CO2 is not a predominant gas in the atmosphere, and it contributes only about an eighth to greenhouse effect. Moreover, on the scale of things CO2 emissions from human activity does not compare to that released from oceans and volcanoes.
My third puzzlement is how can we know for sure that the changes are irreversible and potentially 'runaway' through 'postive feedback'.
The climate change debate has been very political and more so in recent years but all of a sudden I want to be convinced by the science of CO2 effects on the climate.
Not wanting polemics but facts and scientific demonstration.
Nick
 
 
In a message dated 10/03/2007 11:24:19 GMT Standard Time, [log in to unmask] writes:
Unfortunately, the way the climate change is portrayed in the media means
the nuanced, multifaceted nature of the debate is completely lost.
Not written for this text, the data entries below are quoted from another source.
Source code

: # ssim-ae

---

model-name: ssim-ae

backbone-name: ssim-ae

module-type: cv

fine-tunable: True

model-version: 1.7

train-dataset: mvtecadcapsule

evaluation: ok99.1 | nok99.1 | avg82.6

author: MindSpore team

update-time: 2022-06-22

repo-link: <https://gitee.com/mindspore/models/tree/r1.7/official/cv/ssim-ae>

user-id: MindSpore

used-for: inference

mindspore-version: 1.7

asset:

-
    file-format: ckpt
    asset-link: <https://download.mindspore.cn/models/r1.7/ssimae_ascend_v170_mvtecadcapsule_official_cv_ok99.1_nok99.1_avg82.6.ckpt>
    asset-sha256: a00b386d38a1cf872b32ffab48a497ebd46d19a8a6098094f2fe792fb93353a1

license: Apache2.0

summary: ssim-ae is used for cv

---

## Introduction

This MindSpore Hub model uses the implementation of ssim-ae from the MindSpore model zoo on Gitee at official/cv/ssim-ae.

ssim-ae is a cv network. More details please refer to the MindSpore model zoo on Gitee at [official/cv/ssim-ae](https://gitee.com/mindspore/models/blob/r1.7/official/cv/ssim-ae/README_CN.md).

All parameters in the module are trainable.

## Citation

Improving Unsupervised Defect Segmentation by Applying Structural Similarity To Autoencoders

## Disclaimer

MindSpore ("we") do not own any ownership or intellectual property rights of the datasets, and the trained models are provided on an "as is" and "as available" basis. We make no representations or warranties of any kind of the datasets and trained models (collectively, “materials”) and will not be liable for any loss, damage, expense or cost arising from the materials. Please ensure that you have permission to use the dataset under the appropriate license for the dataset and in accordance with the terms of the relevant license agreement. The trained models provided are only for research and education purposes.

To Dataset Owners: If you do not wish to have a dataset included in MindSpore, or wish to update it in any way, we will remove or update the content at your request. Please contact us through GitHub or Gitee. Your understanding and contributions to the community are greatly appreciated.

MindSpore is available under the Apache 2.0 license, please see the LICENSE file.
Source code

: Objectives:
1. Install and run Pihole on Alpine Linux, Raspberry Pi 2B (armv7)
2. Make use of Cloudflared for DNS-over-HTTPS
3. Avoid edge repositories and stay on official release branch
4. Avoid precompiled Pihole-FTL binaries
Apparently polemics are the new documentary.

Jon

>From: Nick James <[log in to unmask]>
>Reply-To: [log in to unmask]
>To: [log in to unmask]
>Subject: swindle
>Date: Sat, 10 Mar 2007 00:36:06 EST
>
>_http://www.channel4.com/science/microsites/G/great_global_warming_swindle/_
>(http://www.channel4.com/science/microsites/G/great_global_warming_swindle/)
>
>Did anyone watch this?
>
>Environmentalists have been painted with one broad brush:
>We are anti-growth, anti-technology and dead against the use of fossil 
>fuels.
>Now we are told by this group of scientists that CO2 related global warming
>is all one big swindle.
>
>Climate is changing, climate is unpredictable; there have been very warm
>periods (Medieval in Europe) and cold snaps (when the Thames froze).
>
>Professor Stott (a geographer) tells us excitedly about wine and riches 
>when
>cathedrals were being built in the UK in the medieval days.
>
>It is surely the 'uncertainty' that prevails both in the science 
>(incomplete
>knowledge and arguments about models) and in the social  sciences
>(political
>and economic debates about costs, development pathways and  the
>precautionary
>principle).
>
>To suggest that all environmentalists wish to stop 'development' in Africa
>is scandalous; Ecological modernisation theory (the main practical green
>orientation) can only be afforded in the North, so it is preposterous to
>suggest
>that Africa should be constrained by such a cost.